The present invention is further characterized in that at least three of the liquid crystal layers are liquid crystal layers in which dichroic dyes of yellow (Y), magenta (M) and cyan (C) are mixed.

In the liquid crystal cell of the present invention shown in FIG. 9, (a)
The initial state is shown in (b), and the voltage application state is shown in (b). As shown in the figure, the dichroic dye 15b is rotated by the applied voltage together with the liquid crystal molecules 15a, and the arrangement is changed in parallel to the electrode in the initial state and in the direction orthogonal to the electrode by the voltage application.
Therefore, the transmitted light of the dichroic dye can be controlled.
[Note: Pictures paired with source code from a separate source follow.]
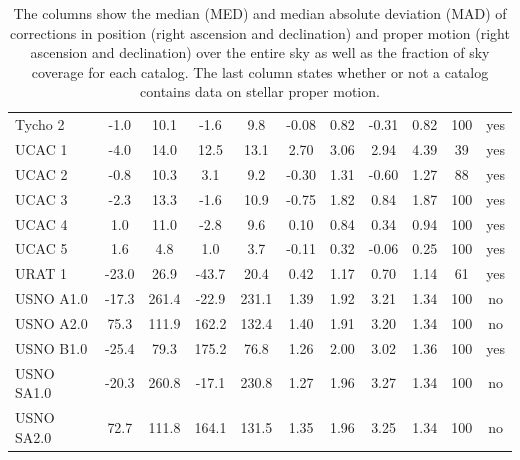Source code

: \documentclass[review]{elsarticle}
\begin{document}
\begin{table}
\begin{center}
\begin{tabular}{|l|cc|cc|cc|cc|c|c|}
Tycho 2& -1.0& 10.1& -1.6& 9.8& -0.08& 0.82& -0.31& 0.82& 100& yes\\ 
UCAC 1& -4.0& 14.0& 12.5& 13.1& 2.70& 3.06& 2.94& 4.39& 39& yes\\ 
UCAC 2& -0.8& 10.3& 3.1& 9.2& -0.30& 1.31& -0.60& 1.27& 88& yes\\ 
UCAC 3& -2.3& 13.3& -1.6& 10.9& -0.75& 1.82& 0.84& 1.87& 100& yes\\ 
UCAC 4& 1.0& 11.0& -2.8& 9.6& 0.10& 0.84& 0.34& 0.94& 100& yes\\ 
UCAC 5& 1.6& 4.8& 1.0& 3.7& -0.11& 0.32& -0.06& 0.25& 100& yes\\ 
URAT 1& -23.0& 26.9& -43.7& 20.4& 0.42& 1.17& 0.70& 1.14& 61& yes\\ 
USNO A1.0&-17.3& 261.4& -22.9& 231.1& 1.39& 1.92& 3.21& 1.34& 100& no\\ 
USNO A2.0& 75.3& 111.9& 162.2& 132.4& 1.40& 1.91& 3.20& 1.34& 100& no\\ 
USNO B1.0& -25.4& 79.3& 175.2& 76.8& 1.26& 2.00& 3.02& 1.36& 100& yes\\ 
USNO SA1.0& -20.3& 260.8& -17.1& 230.8& 1.27& 1.96& 3.27& 1.34&100& no\\
USNO SA2.0& 72.7& 111.8& 164.1& 131.5& 1.35& 1.96& 3.25& 1.34& 100& no\\ 
\hline
\end{tabular}
\end{center}
\caption{The columns show the median (MED) and median absolute deviation (MAD) of corrections in
  position (right ascension and declination) and proper motion (right ascension and declination) over the entire sky as well as the fraction of sky coverage for each catalog. The last column states whether or not a catalog contains data on stellar proper motion.}
\label{tab:cat_stats}
\end{table}
\end{document}
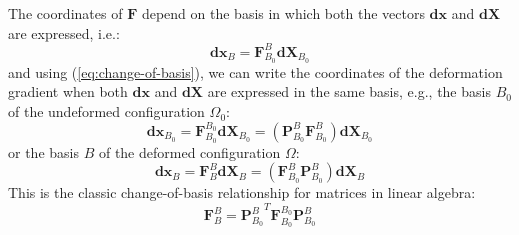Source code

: \documentclass[letterpaper,12pt,oneside]{report}
\begin{document}
The coordinates of $\mathbf{F}$ depend on the basis in which both the vectors $\mathbf{dx}$ and $\mathbf{dX}$ are expressed, i.e.:
\begin{equation}
\mathbf{dx}_{B} = \mathbf{F}_{B_0}^B \mathbf{dX}_{B_0}
\label{eq:F_B0_B}
\end{equation}
and using (\ref{eq:change-of-basis}), we can write the coordinates of the deformation gradient when both $\mathbf{dx}$ and $\mathbf{dX}$ are expressed in the same basis, e.g., the basis $B_0$ of the undeformed configuration $\Omega_0$:
\begin{equation}
\mathbf{dx}_{B_0} = \mathbf{F}_{B_0}^{B_0} \mathbf{dX}_{B_0} = (\mathbf{P}_{B_0}^B\mathbf{F}_{B_0}^B) \mathbf{dX}_{B_0}
\label{eq:F_B0_B0}
\end{equation}
or the basis $B$ of the deformed configuration $\Omega$:
\begin{equation}
\mathbf{dx}_B = \mathbf{F}_B^B \mathbf{dX}_B = (\mathbf{F}_{B_0}^B \mathbf{P}_{B_0}^B) \mathbf{dX}_B
\label{eq:F_B_B}
\end{equation}
This is the classic change-of-basis relationship for matrices in linear algebra:
\begin{equation}
\mathbf{F}_B^B  = {\mathbf{P}_{B_0}^B}^T \mathbf{F}_{B_0}^{B_0} \mathbf{P}_{B_0}^B
\label{eq:change_basis_matrix}
\end{equation}
\end{document}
Green is displayed when Y and C are transmitted, blue is displayed when C and M are transmitted, and red is displayed when M and Y are transmitted. White is displayed when all the transmitted light is transmitted, and black is displayed when all the dichroic dyes are transmitted. Further, by combining the intermediate states, full color display becomes possible.

The present invention is further characterized in that an analyzer for a polarizer is added to the liquid crystal display element for full color display.

The present invention further provides a liquid crystal display element in which a plurality of pixels are formed by sandwiching a liquid crystal layer between two opposed substrates each having an electrode, and in each of the substrates, the electrodes are thinned for each pixel. When the cross-sectional shape of the substrate is viewed, the arrangement is E.
When L, SS, EL, SS ... are alternately arranged, and the conductor portion EL of one substrate and the non-conductor portion SS of the other substrate face each other at least in part and a voltage is applied between the electrodes. Has a cell structure in which an oblique electric field is formed in the liquid crystal layer, and the liquid crystal layer contains a dichroic dye,
In addition, one polarizing plate is arranged.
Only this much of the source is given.